■ About this exercise
Word-for-word transcription needed. Include every entry below but no pictures.

■ Extracted information
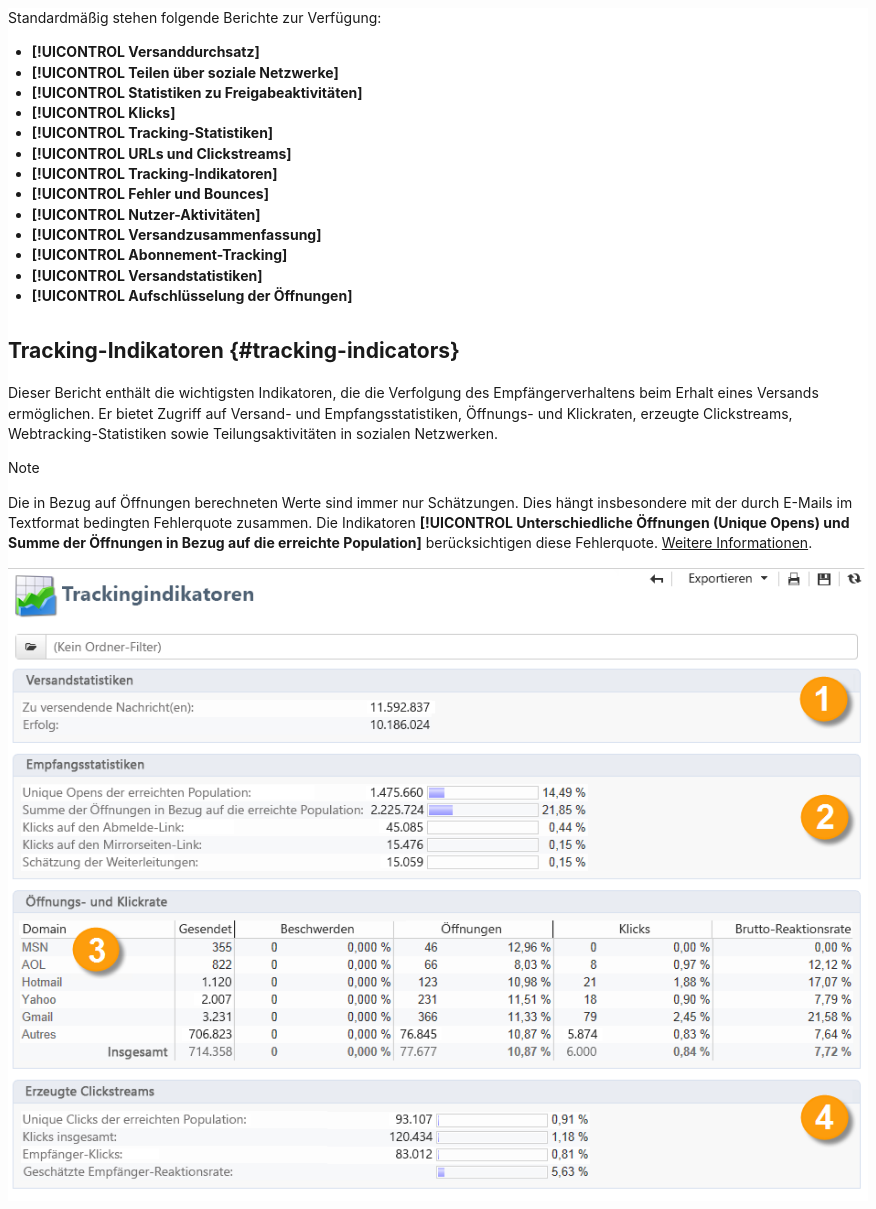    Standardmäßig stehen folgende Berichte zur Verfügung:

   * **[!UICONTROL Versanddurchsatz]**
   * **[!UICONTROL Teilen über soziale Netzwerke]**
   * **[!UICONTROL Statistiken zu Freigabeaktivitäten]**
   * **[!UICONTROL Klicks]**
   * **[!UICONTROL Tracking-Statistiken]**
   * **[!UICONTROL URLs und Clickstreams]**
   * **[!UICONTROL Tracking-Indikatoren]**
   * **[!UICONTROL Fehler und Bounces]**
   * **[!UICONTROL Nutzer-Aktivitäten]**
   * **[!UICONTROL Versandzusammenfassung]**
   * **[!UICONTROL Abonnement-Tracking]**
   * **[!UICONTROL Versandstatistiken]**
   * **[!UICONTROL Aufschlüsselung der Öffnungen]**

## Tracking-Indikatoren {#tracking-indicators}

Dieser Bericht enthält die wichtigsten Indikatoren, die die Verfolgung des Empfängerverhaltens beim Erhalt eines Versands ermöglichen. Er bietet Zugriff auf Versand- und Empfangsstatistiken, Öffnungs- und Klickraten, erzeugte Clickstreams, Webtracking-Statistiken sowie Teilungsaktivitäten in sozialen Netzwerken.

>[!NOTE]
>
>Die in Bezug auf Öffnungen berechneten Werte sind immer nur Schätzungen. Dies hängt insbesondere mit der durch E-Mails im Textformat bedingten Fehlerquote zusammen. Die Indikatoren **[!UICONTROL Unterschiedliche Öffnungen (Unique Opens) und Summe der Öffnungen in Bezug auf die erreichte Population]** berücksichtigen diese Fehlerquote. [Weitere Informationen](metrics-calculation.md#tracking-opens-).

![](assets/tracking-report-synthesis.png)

■ Response below
    Standardmäßig stehen folgende Berichte zur Verfügung:

   * **[!UICONTROL Versanddurchsatz]**
   * **[!UICONTROL Teilen über soziale Netzwerke]**
   * **[!UICONTROL Statistiken zu Freigabeaktivitäten]**
   * **[!UICONTROL Klicks]**
   * **[!UICONTROL Tracking-Statistiken]**
   * **[!UICONTROL URLs und Clickstreams]**
   * **[!UICONTROL Tracking-Indikatoren]**
   * **[!UICONTROL Fehler und Bounces]**
   * **[!UICONTROL Nutzer-Aktivitäten]**
   * **[!UICONTROL Versandzusammenfassung]**
   * **[!UICONTROL Abonnement-Tracking]**
   * **[!UICONTROL Versandstatistiken]**
   * **[!UICONTROL Aufschlüsselung der Öffnungen]**

## Tracking-Indikatoren {#tracking-indicators}

Dieser Bericht enthält die wichtigsten Indikatoren, die die Verfolgung des Empfängerverhaltens beim Erhalt eines Versands ermöglichen. Er bietet Zugriff auf Versand- und Empfangsstatistiken, Öffnungs- und Klickraten, erzeugte Clickstreams, Webtracking-Statistiken sowie Teilungsaktivitäten in sozialen Netzwerken.

>[!NOTE]
>
>Die in Bezug auf Öffnungen berechneten Werte sind immer nur Schätzungen. Dies hängt insbesondere mit der durch E-Mails im Textformat bedingten Fehlerquote zusammen. Die Indikatoren **[!UICONTROL Unterschiedliche Öffnungen (Unique Opens) und Summe der Öffnungen in Bezug auf die erreichte Population]** berücksichtigen diese Fehlerquote. [Weitere Informationen](metrics-calculation.md#tracking-opens-).

![](assets/tracking-report-synthesis.png)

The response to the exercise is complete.